Dal 30 ottobre al 4 novembre, va in scena, al Teatro Studio Melato, Avevo un bel pallone rosso. Dopo essere stato applaudito in Francia, Svizzera, Lussemburgo e Belgio per quattro stagioni (dal 2012 al 2016 per la regia di Michel Dydim, con Richard Bohringer e Romane Bohringer) il testo di Angela Dematté torna in Italia in occasione del cinquantesimo anniversario del 1968, in una nuova edizione prodotta da LuganoInScena, con la regia di Carmelo Rifici.

“Avevo un bel pallone rosso e blu, ch’era la gioia e la delizia mia. S’è rotto il filo e m’è scappato via, in alto, in alto, su sempre più su. Son fortunati in cielo i bimbi buoni, volan tutti lassù quei bei palloni”: così scriveva la piccola Margherita nei suoi quaderni d’infanzia. Una filastrocca che è quasi un’inquietante allegoria di quello che sarà il destino della sua vita. Questa bambina sarà da tutti conosciuta con il nome di battaglia “Mara”.

Attraverso i dialoghi tra Margherita e suo padre, si racconta la vicenda di una ragazza cattolica nata in una città di montagna, poi diventata una delle fondatrici delle Brigate Rosse. Soprattutto, si delinea il rapporto concreto e drammatico tra un padre e una figlia, segnato da un affetto profondo, nel quale tuttavia la storia e le scelte personali scaveranno un solco terribile.

Carmelo Rifici, dopo sette anni dal suo debutto, torna a questo testo dove tutto, dai dialoghi ai silenzi, conduce lo spettatore nelle atmosfere degli anni di piombo, attraverso un’indagine lucida e dolorosa dei rapporti familiari.

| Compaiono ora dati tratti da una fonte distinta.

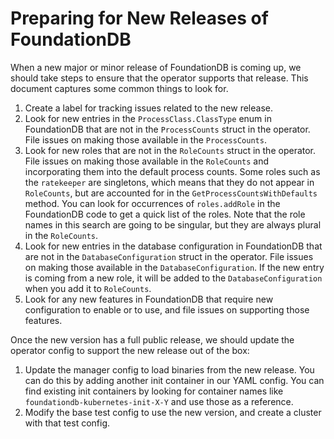 # Preparing for New Releases of FoundationDB

When a new major or minor release of FoundationDB is coming up, we should take steps to ensure that the operator supports that release. This document captures some common things to look for.

1. Create a label for tracking issues related to the new release.
1. Look for new entries in the `ProcessClass.ClassType` enum in FoundationDB that are not in the `ProcessCounts` struct in the operator. File issues on making those available in the `ProcessCounts`.
1. Look for new roles that are not in the `RoleCounts` struct in the operator. File issues on making those available in the `RoleCounts` and incorporating them into the default process counts. Some roles such as the `ratekeeper` are singletons, which means that they do not appear in `RoleCounts`, but are accounted for in the `GetProcessCountsWithDefaults` method. You can look for occurrences of `roles.addRole` in the FoundationDB code to get a quick list of the roles. Note that the role names in this search are going to be singular, but they are always plural in the `RoleCounts`.
1. Look for new entries in the database configuration in FoundationDB that are not in the `DatabaseConfiguration` struct in the operator. File issues on making those available in the `DatabaseConfiguration`. If the new entry is coming from a new role, it will be added to the `DatabaseConfiguration` when you add it to `RoleCounts`.
1. Look for any new features in FoundationDB that require new configuration to enable or to use, and file issues on supporting those features.

Once the new version has a full public release, we should update the operator config to support the new release out of the box:

1. Update the manager config to load binaries from the new release. You can do this by adding another init container in our YAML config. You can find existing init containers by looking for container names like `foundationdb-kubernetes-init-X-Y` and use those as a reference.
1. Modify the base test config to use the new version, and create a cluster with that test config.
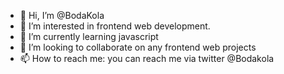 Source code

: - 👋 Hi, I’m @BodaKola
- 👀 I’m interested in frontend web development.
- 🌱 I’m currently learning javascript
- 💞️ I’m looking to collaborate on any frontend web projects
- 📫 How to reach me: you can reach me via twitter @Bodakola

<!---
BodaKola/BodaKola is a ✨ special ✨ repository because its `README.md` (this file) appears on your GitHub profile.
You can click the Preview link to take a look at your changes.
--->
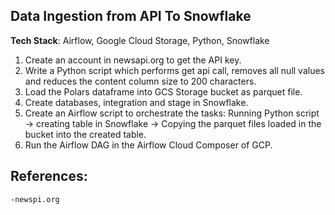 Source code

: ## Data Ingestion from API To Snowflake

**Tech Stack**: Airflow, Google Cloud Storage, Python, Snowflake

1. Create an account in newsapi.org to get the API key.
2. Write a Python script which performs get api call, removes all null values and reduces the content column size to 200 characters.
3. Load the Polars dataframe into GCS Storage bucket as parquet file.
4. Create databases, integration and stage in Snowflake.
5. Create an Airflow script to orchestrate the tasks: Running Python script -> creating table in Snowflake -> Copying the parquet files loaded in the bucket into the created table.
6. Run the Airflow DAG in the Airflow Cloud Composer of GCP.


## References:
	-newspi.org
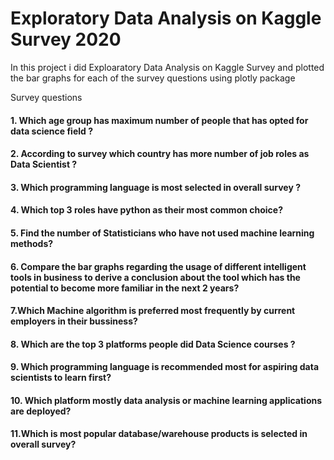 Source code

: # Exploratory Data Analysis on Kaggle Survey 2020
In this project i did Exploaratory Data Analysis on Kaggle Survey and plotted the bar graphs for each of the survey questions using plotly package

Survey questions
#### 1. Which age group has maximum number of people that has  opted for data science field ?
#### 2. According to survey which country has more number of job roles as Data Scientist ?
#### 3. Which programming language  is most  selected in overall survey ?
#### 4. Which top 3 roles have python as their most common choice?
#### 5. Find the number of Statisticians who have not used machine learning methods?
#### 6. Compare the bar graphs regarding the usage of different intelligent tools in business to derive a conclusion about the tool which has the potential to become more familiar in the next 2  years?
#### 7.Which Machine algorithm is preferred most frequently by current employers in their bussiness?
#### 8. Which are the top 3 platforms people did Data Science courses ?
#### 9. Which programming language is recommended most for aspiring data scientists to learn first?
#### 10. Which platform mostly data analysis or machine learning applications are deployed?
#### 11.Which is most popular database/warehouse products is selected  in overall survey?
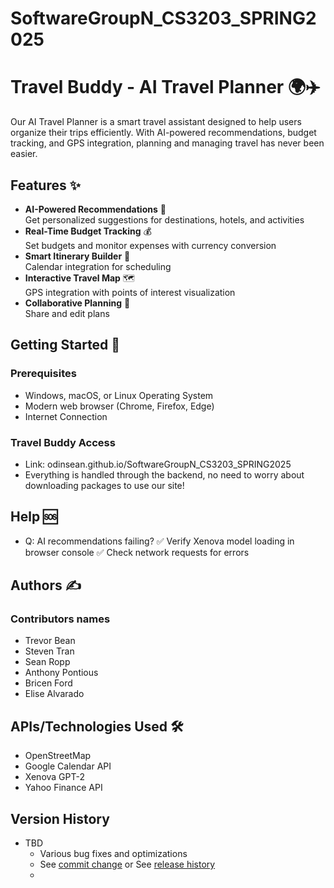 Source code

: # SoftwareGroupN_CS3203_SPRING2025
# Travel Buddy - AI Travel Planner 🌍✈️

Our AI Travel Planner is a smart travel assistant designed to help users organize their trips efficiently. With AI-powered recommendations, budget tracking, and GPS integration, planning and managing travel has never been easier.

## Features ✨

- **AI-Powered Recommendations** 🤖  
  Get personalized suggestions for destinations, hotels, and activities
- **Real-Time Budget Tracking** 💰  
  Set budgets and monitor expenses with currency conversion
- **Smart Itinerary Builder** 📅  
  Calendar integration for scheduling
- **Interactive Travel Map** 🗺️  
  GPS integration with points of interest visualization
- **Collaborative Planning** 👥  
  Share and edit plans 

## Getting Started 🚀

### Prerequisites

- Windows, macOS, or Linux Operating System
- Modern web browser (Chrome, Firefox, Edge)
- Internet Connection

### Travel Buddy Access 

- Link: odinsean.github.io/SoftwareGroupN_CS3203_SPRING2025
- Everything is handled through the backend, no need to worry about downloading packages to use our site!

## Help 🆘

- Q: AI recommendations failing?
✅ Verify Xenova model loading in browser console
✅ Check network requests for errors

## Authors ✍️

### Contributors names 

- Trevor Bean <br />
- Steven Tran <br />
- Sean Ropp <br />
- Anthony Pontious <br />
- Bricen Ford <br />
- Elise Alvarado <br />

## APIs/Technologies Used 🛠️
                               
- OpenStreetMap	      
- Google Calendar API	        	
- Xenova GPT-2	        	            
- Yahoo Finance API	            

## Version History

* TBD
    * Various bug fixes and optimizations
    * See [commit change]() or See [release history]()
    *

Lo spettacolo è costruito su uno spazio scenico semplice ma necessario per lo sviluppo del rapporto tra Margherita e suo padre, tutto lo spettacolo in realtà tende esclusivamente a muoversi tra le maglie di questo rapporto. Il testo di Angela Demattè sembra voler esemplificare la vicenda umana di Mara Cagol, dai suoi studi universitari di sociologia a Trento alla sua tragica morte, avvenuta il 5 giugno 1975 nel corso di uno scontro a fuoco coi carabinieri, presso la cascina Spiotta d’Arzello dov’era stato nascosto l’industriale Vittorio Vallarino Gancia, sequestrato il giorno precedente dal nucleo brigatista.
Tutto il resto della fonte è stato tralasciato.